SUPPLIED DATA START
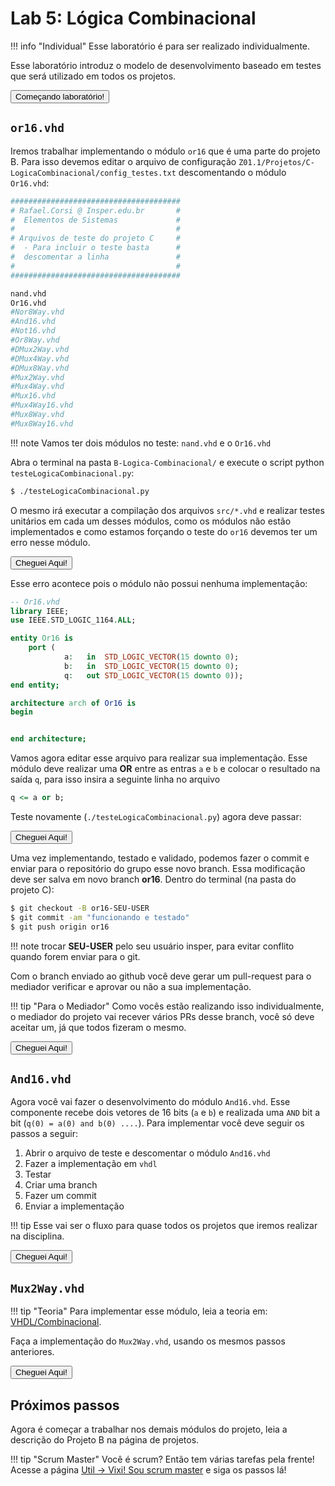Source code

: # Lab 5: Lógica Combinacional

!!! info "Individual"
    Esse laboratório é para ser realizado individualmente.

Esse laboratório introduz o modelo de desenvolvimento baseado em testes que será utilizado em todos os projetos.

<button class="button0" id="0:comecando" onClick="progressBut(this.id);">Começando laboratório!</button>

## `or16.vhd`

Iremos trabalhar implementando o módulo `or16` que é uma parte do projeto B. Para isso devemos editar o arquivo de configuração `Z01.1/Projetos/C-LogicaCombinacional/config_testes.txt` descomentando o módulo `Or16.vhd`:

```python
######################################
# Rafael.Corsi @ Insper.edu.br       #
#  Elementos de Sistemas             # 
#                                    # 
# Arquivos de teste do projeto C     #
#  - Para incluir o teste basta      #
#  descomentar a linha               #
#                                    #
######################################

nand.vhd
Or16.vhd          
#Nor8Way.vhd
#And16.vhd
#Not16.vhd
#Or8Way.vhd
#DMux2Way.vhd
#DMux4Way.vhd
#DMux8Way.vhd
#Mux2Way.vhd
#Mux4Way.vhd
#Mux16.vhd
#Mux4Way16.vhd
#Mux8Way.vhd
#Mux8Way16.vhd
```

!!! note 
    Vamos ter dois módulos no teste: `nand.vhd` e o `Or16.vhd`
    
Abra o terminal na pasta `B-Logica-Combinacional/` e execute o script python `testeLogicaCombinacional.py`:

```bash
$ ./testeLogicaCombinacional.py
```

O mesmo irá executar a compilação dos arquivos `src/*.vhd` e realizar testes unitários em cada um desses módulos, como os módulos não estão implementados e como estamos forçando o teste do `or16` devemos ter um erro nesse módulo.

<script id="asciicast-hScw7GXpCGnSPw4ocDzwbt23m" src="https://asciinema.org/a/hScw7GXpCGnSPw4ocDzwbt23m.js" async></script>


<button class="button0" id="1:executando-teste" onClick="progressBut(this.id);">Cheguei Aqui!</button>


Esse erro acontece pois o módulo não possui nenhuma implementação:

``` vhdl
-- Or16.vhd
library IEEE;
use IEEE.STD_LOGIC_1164.ALL;

entity Or16 is
	port ( 
			a:   in  STD_LOGIC_VECTOR(15 downto 0);
			b:   in  STD_LOGIC_VECTOR(15 downto 0);
			q:   out STD_LOGIC_VECTOR(15 downto 0));
end entity;

architecture arch of Or16 is
begin


end architecture;
```

Vamos agora editar esse arquivo para realizar sua implementação. Esse módulo deve realizar uma **OR** entre as entras `a` e `b` e colocar o resultado na saída `q`, para isso insira a seguinte linha no arquivo 

``` vhdl
q <= a or b;
```

Teste novamente (`./testeLogicaCombinacional.py`) agora deve passar:

<script id="asciicast-5CQCUV0yvDobOdOPZQgwaGMHI" src="https://asciinema.org/a/5CQCUV0yvDobOdOPZQgwaGMHI.js" async></script>

<button class="button0" id="1:executando-teste-fixed" onClick="progressBut(this.id);">Cheguei Aqui!</button>

Uma vez implementando, testado e validado, podemos fazer o commit e enviar para
o repositório do grupo esse novo branch. Essa modificação deve ser salva em novo branch **or16**. Dentro do terminal (na pasta do projeto C):

``` bash
$ git checkout -B or16-SEU-USER
$ git commit -am "funcionando e testado"
$ git push origin or16
```

!!! note
    trocar **SEU-USER** pelo seu usuário insper, para evitar conflito quando
    forem enviar para o git.

Com o branch enviado ao github você deve gerar um pull-request para o mediador verificar e aprovar ou não a sua implementação.
 
!!! tip "Para o Mediador"
    Como vocês estão realizando isso individualmente, o mediador do projeto vai
    recever vários PRs desse branch, você só deve aceitar um, já que todos fizeram
    o mesmo.

<button class="button0" id="2:push" onClick="progressBut(this.id);">Cheguei Aqui!</button>

## `And16.vhd`

Agora você vai fazer o desenvolvimento do módulo `And16.vhd`. Esse componente recebe dois vetores
de 16 bits (`a` e `b`) e realizada uma `AND` bit a bit (`q(0) = a(0) and b(0) ....`). Para implementar você deve seguir os passos a seguir:

1. Abrir o arquivo de teste e descomentar o módulo `And16.vhd`
1. Fazer a implementação em `vhdl`
1. Testar
1. Criar uma branch
1. Fazer um commit
1. Enviar a implementação

!!! tip
    Esse vai ser o fluxo para quase todos os projetos que iremos realizar na disciplina.

<button class="button0" id="3:and16" onClick="progressBut(this.id);">Cheguei Aqui!</button>

## `Mux2Way.vhd`

!!! tip "Teoria"
    Para implementar esse módulo, leia a teoria em: [VHDL/Combinacional](/Z01.1/VHDL-Combinacional).

Faça a implementação do `Mux2Way.vhd`, usando os mesmos passos anteriores. 

<button class="button0" id="4:mux" onClick="progressBut(this.id);">Cheguei Aqui!</button>

## Próximos passos

Agora é começar a trabalhar nos demais módulos do projeto, leia a descrição do Projeto B na página de projetos.

!!! tip "Scrum Master"
    Você é scrum? Então tem várias tarefas pela frente! Acesse a página [Util -> Vixi! Sou scrum master](Z01.1/Util-vixi-sou-scrum/) e siga os passos lá!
SUPPLIED DATA END
§ ACTION ITEM
After you work out how many lines in the material hold the word "commit", please respond with that number alone.

§ EXERCISE RESULT
3